Why were we so selfish

First me, then me, then me again - Are we really all becoming more and more selfish?

While some lament the elbow society and others lament the great ego of the nation, our author is certain: It is not that bad for humanity. And she has found an expert who completely agrees with her. Good luck!

A family celebration, lots of people, me in the middle. The conversations become more and more lively after the liqueur as a nightcap and many a daring thesis is thrown into the room. Dangerous terrain, everyone who has ever drank liqueur at a family celebration knows that. You have to be very careful what topics you get involved with. Anyone who asks once is in it. Without right of withdrawal. Because when liqueur is involved, you can't get out of conversations.

A world full of egoists

"Mankind will see what it gets out of it," says my aunt, for example, warning me. "What will mankind see?" I ask absently and at the same moment regret it again, because what comes down on me in response is a swan song of humanity, a lamentation concert about the lack of manners of the youth and a deep regret over the loss of Helpfulness. Not only my aunt is sure that the world has become more selfish. Uncle Jörg also agrees and in the end even my mother nods timidly. "I also think that everything has changed a bit," she says cautiously. And I even know what she means. Still, I don't believe this gut feeling a bit.

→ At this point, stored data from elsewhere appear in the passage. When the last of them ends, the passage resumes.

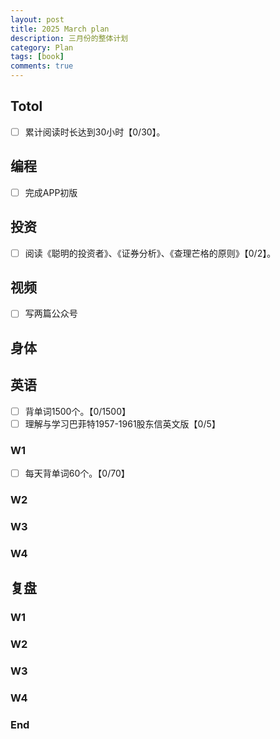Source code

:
 ```yaml
---
layout: post
title: 2025 March plan
description: 三月份的整体计划
category: Plan
tags: [book]
comments: true
---
```


## Totol

- [ ] 累计阅读时长达到30小时【0/30】。

## 编程

- [ ] 完成APP初版

## 投资

- [ ] 阅读《聪明的投资者》、《证券分析》、《查理芒格的原则》【0/2】。

## 视频

- [ ] 写两篇公众号

## 身体

## 英语

- [ ] 背单词1500个。【0/1500】
- [ ] 理解与学习巴菲特1957-1961股东信英文版【0/5】

### W1

- [ ] 每天背单词60个。【0/70】

### W2

### W3

### W4

## 复盘

### W1

### W2

### W3

### W4

### End
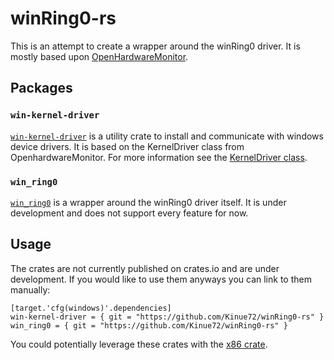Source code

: # winRing0-rs

This is an attempt to create a wrapper around the winRing0 driver. It is mostly based upon [OpenHardwareMonitor](https://github.com/openhardwaremonitor/openhardwaremonitor).

## Packages

### `win-kernel-driver`

[`win-kernel-driver`](https://alex-dow.github.io/winRing0-rs/doc/win_kernel_driver/index.html) is a utility crate to install and communicate with windows device drivers. It is based on the KernelDriver class from OpenhardwareMonitor. For more information see the [KernelDriver class](https://github.com/openhardwaremonitor/openhardwaremonitor/blob/master/Hardware/KernelDriver.cs).

### `win_ring0`

[`win_ring0`](https://alex-dow.github.io/winRing0-rs/doc/win_ring0/index.html) is a wrapper around the winRing0 driver itself. It is under development and does not support every feature for now.

## Usage

The crates are not currently published on crates.io and are under development. If you would like to use them anyways you can link to them manually:

```
[target.'cfg(windows)'.dependencies]
win-kernel-driver = { git = "https://github.com/Kinue72/winRing0-rs" }
win_ring0 = { git = "https://github.com/Kinue72/winRing0-rs" }
```

You could potentially leverage these crates with the [x86 crate](https://docs.rs/x86/0.33.0/x86/).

The felt truth and real life

I venture to venture into the question of whether all of this is a bit pessimistic. But the liqueur-fogged party doesn't want to hear that. It has become terrible, they say. An unstoppable tragedy, the extent of which would only be apparent sometime after Trump. And people like me who stoically ignored the tendency are the tinder in the fire of an affluent society in which no one needs the other anymore. Aha. I feel guilty for a moment, then dig deeper. How do my relatives fix the egoism of the world? "It's a feeling," they say. And feelings never deceive.

The expert says: It's all nonsense

I'll call an expert. Prof. Dr. Horst Opaschowski is a futurologist, publicist and advisor for business and politics. Not only does that sound more well-founded than my aunt's feeling, it is. He can tell me exactly how things are going, actually quite well. "Solidarity light" is what he calls what research perceives in society. "This means give and take according to the motto: I will help you, but only that we understand each other correctly: You will then also help me," he explains. So aren't we that ego after all? Maybe we never were? "Yes, yes, but the ego society had its peak in the 80s," says the expert. "The events since September 11, 2001 have tended to bring people together again."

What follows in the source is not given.